My Southern Belle ($8) was big enough to feed a 1998 Renault full of stoned teenagers.

For those of us who grew up in the John Hughes era of mall culture, eating in a food court feels as elemental as Grandma’s kitchen table, so when I visited the newly opened Food Hall at Crocket Row (300 Crockett St, 817-810-9076) – about a dozen restaurant concepts under one (16,000-square-foot) roof – it felt like my childhood on steroids. Of course, ’80s-era Ridgmar Mall didn’t have Chefs Victor Villarreal and Joshua Harmon slinging grub. 

Having great chefs in small spaces (some as small as 100 square-feet) is, after all, the point of the Hall – to bring the very best fast-casual eateries together in one space, so you’ll be assured quality and variety each time you visit. There’s even a cool-looking cocktail bar serving, among other libations, a pretty darn great Moscow Mule. 

On the day of my first Hall experience, the crowd was sparse, and there were a few bored-looking vendors who may have been just as desperate for conversation as business. The first place I had wanted to try since the PR folk announced the Hall was Abe Froman’s of Fort Worth, the brainchild of pop-up darling Villarreal, whose food I was first introduced to when he manned the spatula at the dearly departed Sera Dining & Wine. 


Abe Froman’s purveys decidedly upscale individual pizzas, all with Villarreal’s signature twists. The place’s namesake pie ($14.50) was everything I’d hoped for: pillowy-soft, steaming crust stuffed with spicy sausage, then on top of the pie, fresh-tasting marinara, housemade ricotta, shaved Parmesan, a tasteful dab of pear relish, and more sausage. The spicy-sweet interplay between the relish and the meat was as interesting a flavor as I’ve encountered in a long time.

Perhaps the biggest-name chef to sign on to the Hall is also the most notorious name in the Dallas restaurant scene, John Tesar of Top Chef fame. His concept, Knife Burger & Bar, which occupies a prominent corner spot in the Hall, has been ballyhooed by critics all over the state. The Ozersky ($5.95) wasn’t the largest burger – imagine if a White Castle and a Fred Burger had a lovechild – but the premium-grade meat was cooked a beautiful hue of pink and relinquished its juices upon the first bite. Its minimal accompaniments of melted American cheese and sautéed red onions allowed the beef to steal the show – and what a show it was. The crispy, well-seasoned fries ($2.99) are a must-try. 

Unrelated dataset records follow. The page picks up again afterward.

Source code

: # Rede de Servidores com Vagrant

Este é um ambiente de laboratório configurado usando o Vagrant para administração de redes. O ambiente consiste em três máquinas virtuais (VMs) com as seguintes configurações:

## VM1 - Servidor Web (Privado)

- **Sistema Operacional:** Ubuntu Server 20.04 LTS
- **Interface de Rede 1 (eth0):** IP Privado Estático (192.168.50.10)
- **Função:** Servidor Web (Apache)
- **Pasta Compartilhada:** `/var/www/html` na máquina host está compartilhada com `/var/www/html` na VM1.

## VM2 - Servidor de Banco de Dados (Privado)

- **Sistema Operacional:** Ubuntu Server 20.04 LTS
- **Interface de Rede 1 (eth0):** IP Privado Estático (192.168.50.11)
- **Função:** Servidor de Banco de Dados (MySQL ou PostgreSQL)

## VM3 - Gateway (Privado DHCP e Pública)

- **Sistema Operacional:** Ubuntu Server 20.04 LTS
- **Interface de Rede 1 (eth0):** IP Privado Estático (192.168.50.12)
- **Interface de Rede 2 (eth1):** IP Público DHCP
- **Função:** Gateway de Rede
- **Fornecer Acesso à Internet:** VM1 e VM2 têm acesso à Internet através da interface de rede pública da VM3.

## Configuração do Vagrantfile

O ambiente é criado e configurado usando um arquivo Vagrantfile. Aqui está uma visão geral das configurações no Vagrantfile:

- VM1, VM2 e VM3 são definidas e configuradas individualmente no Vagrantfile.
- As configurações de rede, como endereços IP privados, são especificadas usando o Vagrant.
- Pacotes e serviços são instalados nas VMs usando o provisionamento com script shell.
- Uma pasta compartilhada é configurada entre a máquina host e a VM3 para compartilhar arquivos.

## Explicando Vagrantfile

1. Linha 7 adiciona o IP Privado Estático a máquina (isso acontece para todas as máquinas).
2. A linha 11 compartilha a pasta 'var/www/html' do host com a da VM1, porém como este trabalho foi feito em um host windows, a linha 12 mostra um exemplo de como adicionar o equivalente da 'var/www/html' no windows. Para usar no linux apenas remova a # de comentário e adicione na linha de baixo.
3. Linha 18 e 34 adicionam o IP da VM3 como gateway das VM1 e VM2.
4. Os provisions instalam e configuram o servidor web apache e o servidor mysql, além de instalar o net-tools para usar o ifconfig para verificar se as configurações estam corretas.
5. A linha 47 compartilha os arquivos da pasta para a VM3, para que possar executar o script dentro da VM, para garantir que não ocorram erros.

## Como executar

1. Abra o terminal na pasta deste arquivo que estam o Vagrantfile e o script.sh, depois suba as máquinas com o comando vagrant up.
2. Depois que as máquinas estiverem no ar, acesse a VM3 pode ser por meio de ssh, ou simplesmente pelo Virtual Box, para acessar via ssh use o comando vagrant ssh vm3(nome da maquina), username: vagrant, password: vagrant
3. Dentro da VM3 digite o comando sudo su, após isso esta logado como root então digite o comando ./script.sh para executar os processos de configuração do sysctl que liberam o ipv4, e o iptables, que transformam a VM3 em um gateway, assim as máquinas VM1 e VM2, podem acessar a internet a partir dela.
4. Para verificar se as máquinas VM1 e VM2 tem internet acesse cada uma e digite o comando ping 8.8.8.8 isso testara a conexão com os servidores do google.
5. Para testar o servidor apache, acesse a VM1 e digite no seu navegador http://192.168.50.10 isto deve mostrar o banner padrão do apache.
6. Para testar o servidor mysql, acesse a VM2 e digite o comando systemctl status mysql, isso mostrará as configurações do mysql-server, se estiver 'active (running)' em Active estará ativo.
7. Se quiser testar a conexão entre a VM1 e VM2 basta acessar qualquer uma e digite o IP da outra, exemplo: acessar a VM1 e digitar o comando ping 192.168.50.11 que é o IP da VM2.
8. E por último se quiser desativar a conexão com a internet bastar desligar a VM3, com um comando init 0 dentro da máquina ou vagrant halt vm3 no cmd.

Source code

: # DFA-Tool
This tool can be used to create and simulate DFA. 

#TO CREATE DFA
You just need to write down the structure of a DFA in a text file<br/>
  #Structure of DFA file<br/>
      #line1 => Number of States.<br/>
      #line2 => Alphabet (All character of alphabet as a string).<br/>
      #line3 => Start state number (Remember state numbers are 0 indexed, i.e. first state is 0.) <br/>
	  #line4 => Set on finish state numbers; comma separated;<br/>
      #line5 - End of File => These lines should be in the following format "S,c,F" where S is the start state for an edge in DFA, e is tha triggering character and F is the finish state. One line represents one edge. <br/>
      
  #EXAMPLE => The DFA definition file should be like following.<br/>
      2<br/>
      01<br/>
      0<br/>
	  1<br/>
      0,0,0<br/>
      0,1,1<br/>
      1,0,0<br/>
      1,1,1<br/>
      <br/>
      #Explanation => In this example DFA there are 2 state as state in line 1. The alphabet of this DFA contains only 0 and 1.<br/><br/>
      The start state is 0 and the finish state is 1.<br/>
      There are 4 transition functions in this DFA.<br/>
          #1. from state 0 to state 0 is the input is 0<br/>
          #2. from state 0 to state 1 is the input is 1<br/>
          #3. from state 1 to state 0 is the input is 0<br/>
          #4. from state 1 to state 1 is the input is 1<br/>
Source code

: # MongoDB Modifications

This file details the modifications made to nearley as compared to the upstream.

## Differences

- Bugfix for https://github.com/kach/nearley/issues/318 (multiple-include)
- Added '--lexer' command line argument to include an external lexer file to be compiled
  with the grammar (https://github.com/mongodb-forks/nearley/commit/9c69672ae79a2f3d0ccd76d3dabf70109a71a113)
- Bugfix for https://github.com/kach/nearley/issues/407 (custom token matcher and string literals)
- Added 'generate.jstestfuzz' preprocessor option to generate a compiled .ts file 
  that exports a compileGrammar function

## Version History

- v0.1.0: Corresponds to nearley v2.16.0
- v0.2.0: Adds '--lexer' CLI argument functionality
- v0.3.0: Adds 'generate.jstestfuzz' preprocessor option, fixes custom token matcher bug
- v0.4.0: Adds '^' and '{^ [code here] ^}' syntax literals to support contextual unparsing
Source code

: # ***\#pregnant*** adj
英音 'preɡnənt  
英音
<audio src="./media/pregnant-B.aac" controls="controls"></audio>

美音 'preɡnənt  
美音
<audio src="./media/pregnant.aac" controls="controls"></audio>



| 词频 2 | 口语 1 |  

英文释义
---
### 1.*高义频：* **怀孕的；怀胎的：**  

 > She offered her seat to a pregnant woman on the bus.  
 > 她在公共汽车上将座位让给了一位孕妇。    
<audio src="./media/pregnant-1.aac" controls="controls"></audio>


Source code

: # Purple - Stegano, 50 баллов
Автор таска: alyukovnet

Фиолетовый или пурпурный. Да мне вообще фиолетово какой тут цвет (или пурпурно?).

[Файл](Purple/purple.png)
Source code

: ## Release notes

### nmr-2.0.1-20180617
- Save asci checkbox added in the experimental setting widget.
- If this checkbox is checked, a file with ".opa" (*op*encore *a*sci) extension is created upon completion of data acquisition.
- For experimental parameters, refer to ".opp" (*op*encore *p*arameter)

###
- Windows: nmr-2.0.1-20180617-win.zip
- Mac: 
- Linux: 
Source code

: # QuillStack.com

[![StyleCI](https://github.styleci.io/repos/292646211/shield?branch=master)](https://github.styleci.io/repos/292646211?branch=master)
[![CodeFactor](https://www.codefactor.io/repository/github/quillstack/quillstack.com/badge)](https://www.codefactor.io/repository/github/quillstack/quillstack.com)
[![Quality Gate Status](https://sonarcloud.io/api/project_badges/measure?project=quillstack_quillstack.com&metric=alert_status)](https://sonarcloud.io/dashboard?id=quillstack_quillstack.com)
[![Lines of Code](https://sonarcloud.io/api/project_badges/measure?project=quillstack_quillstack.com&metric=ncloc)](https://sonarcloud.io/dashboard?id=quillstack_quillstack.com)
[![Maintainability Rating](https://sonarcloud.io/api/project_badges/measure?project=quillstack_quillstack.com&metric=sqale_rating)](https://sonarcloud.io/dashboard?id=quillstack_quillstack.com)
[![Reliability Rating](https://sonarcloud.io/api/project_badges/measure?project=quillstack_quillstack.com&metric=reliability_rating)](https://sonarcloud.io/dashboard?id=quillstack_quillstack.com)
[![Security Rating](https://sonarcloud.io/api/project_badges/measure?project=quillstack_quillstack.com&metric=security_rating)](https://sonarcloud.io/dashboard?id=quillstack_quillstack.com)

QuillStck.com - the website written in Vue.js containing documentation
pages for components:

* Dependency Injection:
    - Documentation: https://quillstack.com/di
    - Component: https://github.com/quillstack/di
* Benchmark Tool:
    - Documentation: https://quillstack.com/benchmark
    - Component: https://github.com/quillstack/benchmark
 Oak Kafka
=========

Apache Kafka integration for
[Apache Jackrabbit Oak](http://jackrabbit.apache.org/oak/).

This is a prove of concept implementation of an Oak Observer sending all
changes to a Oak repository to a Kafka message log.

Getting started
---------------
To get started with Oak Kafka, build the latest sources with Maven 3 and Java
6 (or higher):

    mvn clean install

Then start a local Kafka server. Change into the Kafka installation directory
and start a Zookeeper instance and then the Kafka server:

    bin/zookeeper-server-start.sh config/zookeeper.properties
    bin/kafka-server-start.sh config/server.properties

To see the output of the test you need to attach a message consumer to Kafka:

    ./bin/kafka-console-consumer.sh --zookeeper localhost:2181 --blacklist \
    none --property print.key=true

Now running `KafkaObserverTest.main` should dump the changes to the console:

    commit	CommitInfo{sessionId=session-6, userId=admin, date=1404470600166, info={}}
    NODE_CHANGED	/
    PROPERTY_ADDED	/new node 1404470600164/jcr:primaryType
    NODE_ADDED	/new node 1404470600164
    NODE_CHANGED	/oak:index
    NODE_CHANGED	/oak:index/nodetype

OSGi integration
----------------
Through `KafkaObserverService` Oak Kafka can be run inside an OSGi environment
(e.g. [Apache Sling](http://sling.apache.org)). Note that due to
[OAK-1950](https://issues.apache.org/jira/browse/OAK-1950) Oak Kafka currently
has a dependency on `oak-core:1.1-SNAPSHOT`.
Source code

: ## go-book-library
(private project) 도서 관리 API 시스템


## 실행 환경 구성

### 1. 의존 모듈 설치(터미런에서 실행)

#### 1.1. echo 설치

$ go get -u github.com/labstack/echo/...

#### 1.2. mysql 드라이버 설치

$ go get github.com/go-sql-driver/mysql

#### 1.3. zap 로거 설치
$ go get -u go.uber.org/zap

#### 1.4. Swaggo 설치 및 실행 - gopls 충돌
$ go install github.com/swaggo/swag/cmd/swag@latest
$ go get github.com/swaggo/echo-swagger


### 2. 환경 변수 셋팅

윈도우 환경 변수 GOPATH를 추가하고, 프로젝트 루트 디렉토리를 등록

Always a sucker for a good lobster roll, I headed straight to The Dock on my next visit to the Hall. Unlike my first trip, the place was packed like a bustling nightclub. The Dock is the first outgrowth of a popular food truck and offers a menu that will look familiar to anyone who has spent time on the East Coast. My All-In Knot ($13), a mélange of super-fresh-tasting lobster, crab, and shrimp meat served on a split-top butter roll and drizzled with mayo, was a picture of elegant simplicity. Speaking as a lobster roll snob, this one is worth your time and money. 

A barbecue joint that serves non-Texas-style ’cue in Fort Worth could be considered a scandal, but Not Just Q, which adapts techniques from both the Texas and Kansas City schools of barbecue, gives diners the best of both worlds. My Texas brisket sandwich ($11) was slathered in a lighter, more vinegary KC sauce, which didn’t drown out the otherworldly juicy meat, which featured a nice smoke flavor and intense-tasting bark. 

I ended on a sweet note from Press Waffle Co., which serves both sweet and savory versions of the delicacy. My Southern Belle ($8) was big enough to feed a 1998 Renault full of stoned teenagers. The airy, sweet confection was topped with lemon curd, the biggest blueberries I’ve seen outside of Willy Wonka movies, and whipped cream. 

Maybe I’m biased because of my mall-crazed youth, but the Hall already feels like a comfortable spot for me to gorge with impunity.